The Tide has won 89.7 percent (61-7) of its games over the past five seasons, with two SEC titles and three national championships. It’s shaping up as comparable to Bryant’s seven-year run from 1973-79 when Alabama went 76-8 — a 90.4-percent clip — and collected six league and three national titles, including two Associated Press crowns.

Saban hasn’t been quite so untouchable in a conference with a seven-year monopoly on the national title, but he’s showing no signs of slowing down either.

The Tide is considered the favorite to win a third straight national crown with talent flooding in. Alabama athletic director Bill Battle, who played for Bryant’s first national championship team in 1961, calls it an unprecedented run.

“What coach Bryant did was unprecedented at the time, I think,” Battle said earlier this summer. “This is a different time. I don’t think that competition has ever been greater in the history of college football than it is today. There are a lot of people that are putting a lot of money into football and all sports, as you read about the arms race.

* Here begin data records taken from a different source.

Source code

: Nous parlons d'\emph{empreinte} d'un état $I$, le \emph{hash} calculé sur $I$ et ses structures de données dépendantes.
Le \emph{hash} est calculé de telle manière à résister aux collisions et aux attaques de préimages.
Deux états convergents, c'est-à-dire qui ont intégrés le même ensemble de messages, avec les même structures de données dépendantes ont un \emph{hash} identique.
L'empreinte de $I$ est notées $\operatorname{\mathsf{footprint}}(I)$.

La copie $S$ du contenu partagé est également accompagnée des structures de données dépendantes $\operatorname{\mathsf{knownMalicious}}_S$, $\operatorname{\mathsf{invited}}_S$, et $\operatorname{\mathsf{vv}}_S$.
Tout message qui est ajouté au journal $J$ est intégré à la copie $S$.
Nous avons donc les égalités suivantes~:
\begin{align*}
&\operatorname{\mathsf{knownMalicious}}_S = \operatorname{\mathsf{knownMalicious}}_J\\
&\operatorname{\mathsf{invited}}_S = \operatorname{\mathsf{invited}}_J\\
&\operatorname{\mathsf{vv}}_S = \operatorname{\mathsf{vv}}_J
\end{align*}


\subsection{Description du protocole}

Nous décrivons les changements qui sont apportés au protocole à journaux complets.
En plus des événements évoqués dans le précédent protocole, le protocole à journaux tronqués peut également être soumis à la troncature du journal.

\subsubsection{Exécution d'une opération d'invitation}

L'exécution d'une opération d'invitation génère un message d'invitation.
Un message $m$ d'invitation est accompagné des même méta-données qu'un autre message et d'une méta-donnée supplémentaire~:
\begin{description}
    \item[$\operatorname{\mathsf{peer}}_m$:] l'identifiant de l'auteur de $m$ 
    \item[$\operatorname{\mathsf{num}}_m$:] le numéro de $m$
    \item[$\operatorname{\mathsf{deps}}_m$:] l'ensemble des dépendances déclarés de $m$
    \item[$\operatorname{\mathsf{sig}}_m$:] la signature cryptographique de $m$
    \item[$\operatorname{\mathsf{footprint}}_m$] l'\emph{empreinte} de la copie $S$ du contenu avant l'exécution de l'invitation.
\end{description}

“That hasn’t happened in the past as much as it has today.”

Saban is just halfway to Bryant’s six national titles at Alabama, albeit in only six years. He led LSU to the BCS title — the AP crowned Southern California — in 2004. That gives Saban four titles in his last eight seasons in college, broken up by a much less successful two-year NFL stint with the Miami Dolphins.

Notre Dame’s Frank Leahy and Southern California’s John McKay join him as the only other coaches with four national championships in the poll era, dating back to 1936. Leahy and Nebraska’s Tom Osborne also won it all three times in four years.

It seems unlikely the 61-year-old Saban will approach the longevity of Bryant, who retired in 1982 as college football’s winningest coach with a 323-85-17 record and died within a month of his final game. He won six national titles and 13 conference crowns at Alabama.

Saban is 154-55-1 in 17 seasons.

He insists Bryant is likely the best coach in college football history and said as the man most responsible for establishing Alabama’s tradition his famed predecessor must “be recognized as the person most responsible with contributing to the tradition.”

“I think because of the respect for that tradition that a lot of people have on a national basis, the Crimson Tide is one of the most recognizable names in sports,” Saban said. “When we started having success again that just heightened the awareness all these people have nationwide in terms of the University of Alabama in tradition of football that was really started back when that Bear Bryant probably elevated to the level it’s at now.”

Both Saban and Bryant have rebuilt Alabama quickly. It took Saban three seasons to win a national title; Bryant did it in four. They’ve got statues outside Bryant-Denny Stadium — down Paul W. Bryant Drive from the Paul W. Bryant Museum and Paul W. Bryant Hall.

Both also transcended sports to a degree. Among the framed national magazine covers lining the walls of the football building: Time with Bryant’s face beneath “SUPERCOACH”; down the hall, Saban stares back as “Sports’ Most Powerful Coach.”

The coaches both cut intimidating figures and commanded respect from their players. Sington, who played for Alabama in 1958 and 1959, said he couldn’t imagine calling them anything but “Coach Bryant” and “Coach Saban.”

“They are the best leaders I’ve ever been around,” Hall of Fame linebacker Lee Roy Jordan said. “They are out there inspecting what they expect the players to do every second. They are challenging the guys every play to try to reach that potential that each player has.”

Jordan steers clear of trying to figure out which coach was better.

“I will never get in a debate on that, because I think they’re both unbelievable coaches,” the former Tide and Dallas Cowboys star said. “I don’t think we’ve got to pick one over the other. I’m extremely proud that we have had both of them at the University of Alabama. They create their own history and the records and the reputations of the players they put out.”